DATA PROVIDED →
■ ■ ■
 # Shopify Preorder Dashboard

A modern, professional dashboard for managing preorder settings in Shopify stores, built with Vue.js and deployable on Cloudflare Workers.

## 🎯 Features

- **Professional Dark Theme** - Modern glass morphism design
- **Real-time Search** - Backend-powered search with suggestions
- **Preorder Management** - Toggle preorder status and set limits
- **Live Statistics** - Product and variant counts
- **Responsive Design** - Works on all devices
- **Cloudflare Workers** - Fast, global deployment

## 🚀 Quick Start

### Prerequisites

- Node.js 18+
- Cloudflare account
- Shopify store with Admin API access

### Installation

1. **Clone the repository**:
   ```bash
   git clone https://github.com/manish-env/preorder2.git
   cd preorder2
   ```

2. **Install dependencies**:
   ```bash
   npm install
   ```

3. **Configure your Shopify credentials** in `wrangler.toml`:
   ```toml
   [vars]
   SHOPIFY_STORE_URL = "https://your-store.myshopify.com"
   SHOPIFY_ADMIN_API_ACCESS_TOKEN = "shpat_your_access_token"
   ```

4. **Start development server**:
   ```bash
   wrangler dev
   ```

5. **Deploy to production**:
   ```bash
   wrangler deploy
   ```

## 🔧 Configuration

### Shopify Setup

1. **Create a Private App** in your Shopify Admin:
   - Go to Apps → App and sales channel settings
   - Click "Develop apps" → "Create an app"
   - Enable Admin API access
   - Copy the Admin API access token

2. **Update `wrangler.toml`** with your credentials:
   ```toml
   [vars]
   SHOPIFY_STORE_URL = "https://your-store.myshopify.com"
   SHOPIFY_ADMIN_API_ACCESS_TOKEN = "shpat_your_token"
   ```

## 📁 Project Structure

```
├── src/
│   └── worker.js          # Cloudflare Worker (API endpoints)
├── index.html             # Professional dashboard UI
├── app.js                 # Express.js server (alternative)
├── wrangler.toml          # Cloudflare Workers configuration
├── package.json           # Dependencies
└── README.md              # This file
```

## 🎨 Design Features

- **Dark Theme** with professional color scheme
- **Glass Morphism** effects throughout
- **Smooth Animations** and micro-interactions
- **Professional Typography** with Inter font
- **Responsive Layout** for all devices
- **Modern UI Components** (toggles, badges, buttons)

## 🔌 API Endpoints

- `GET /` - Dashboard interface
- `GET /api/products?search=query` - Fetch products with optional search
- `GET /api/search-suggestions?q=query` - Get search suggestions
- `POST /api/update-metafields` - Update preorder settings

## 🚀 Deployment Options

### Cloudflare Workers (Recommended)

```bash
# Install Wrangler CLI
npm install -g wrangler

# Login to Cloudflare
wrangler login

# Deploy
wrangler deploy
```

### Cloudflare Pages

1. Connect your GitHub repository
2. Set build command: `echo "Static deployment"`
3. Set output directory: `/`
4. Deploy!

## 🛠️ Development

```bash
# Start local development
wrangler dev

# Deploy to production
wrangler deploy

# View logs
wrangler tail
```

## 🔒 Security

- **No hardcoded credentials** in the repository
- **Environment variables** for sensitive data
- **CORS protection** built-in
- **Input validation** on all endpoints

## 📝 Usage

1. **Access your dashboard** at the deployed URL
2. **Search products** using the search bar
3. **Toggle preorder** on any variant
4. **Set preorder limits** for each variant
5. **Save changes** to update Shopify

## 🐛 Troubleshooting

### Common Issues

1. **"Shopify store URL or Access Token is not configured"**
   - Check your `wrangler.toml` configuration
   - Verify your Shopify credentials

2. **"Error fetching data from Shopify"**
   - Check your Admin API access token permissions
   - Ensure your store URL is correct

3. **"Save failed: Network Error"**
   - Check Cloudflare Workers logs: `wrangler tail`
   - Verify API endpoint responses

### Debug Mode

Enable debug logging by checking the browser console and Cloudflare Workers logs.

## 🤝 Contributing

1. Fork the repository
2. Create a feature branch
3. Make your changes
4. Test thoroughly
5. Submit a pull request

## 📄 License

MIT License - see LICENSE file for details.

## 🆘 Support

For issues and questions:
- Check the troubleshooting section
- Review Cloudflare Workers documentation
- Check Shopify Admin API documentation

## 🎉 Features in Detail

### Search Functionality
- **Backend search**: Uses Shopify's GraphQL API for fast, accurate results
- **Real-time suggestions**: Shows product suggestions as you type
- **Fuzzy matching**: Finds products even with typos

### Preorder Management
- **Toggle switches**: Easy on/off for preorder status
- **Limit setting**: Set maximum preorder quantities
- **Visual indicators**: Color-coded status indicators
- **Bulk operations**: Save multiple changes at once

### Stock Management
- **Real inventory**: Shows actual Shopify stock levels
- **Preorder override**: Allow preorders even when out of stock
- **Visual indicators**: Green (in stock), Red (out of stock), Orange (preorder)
■ ■ ■
WHAT THE TASK REQUIRES → Filtering the entries above by the word "suggestions", copy each line that matches.

TASK OUTPUT →
- **Real-time Search** - Backend-powered search with suggestions
- `GET /api/search-suggestions?q=query` - Get search suggestions
- **Real-time suggestions**: Shows product suggestions as you type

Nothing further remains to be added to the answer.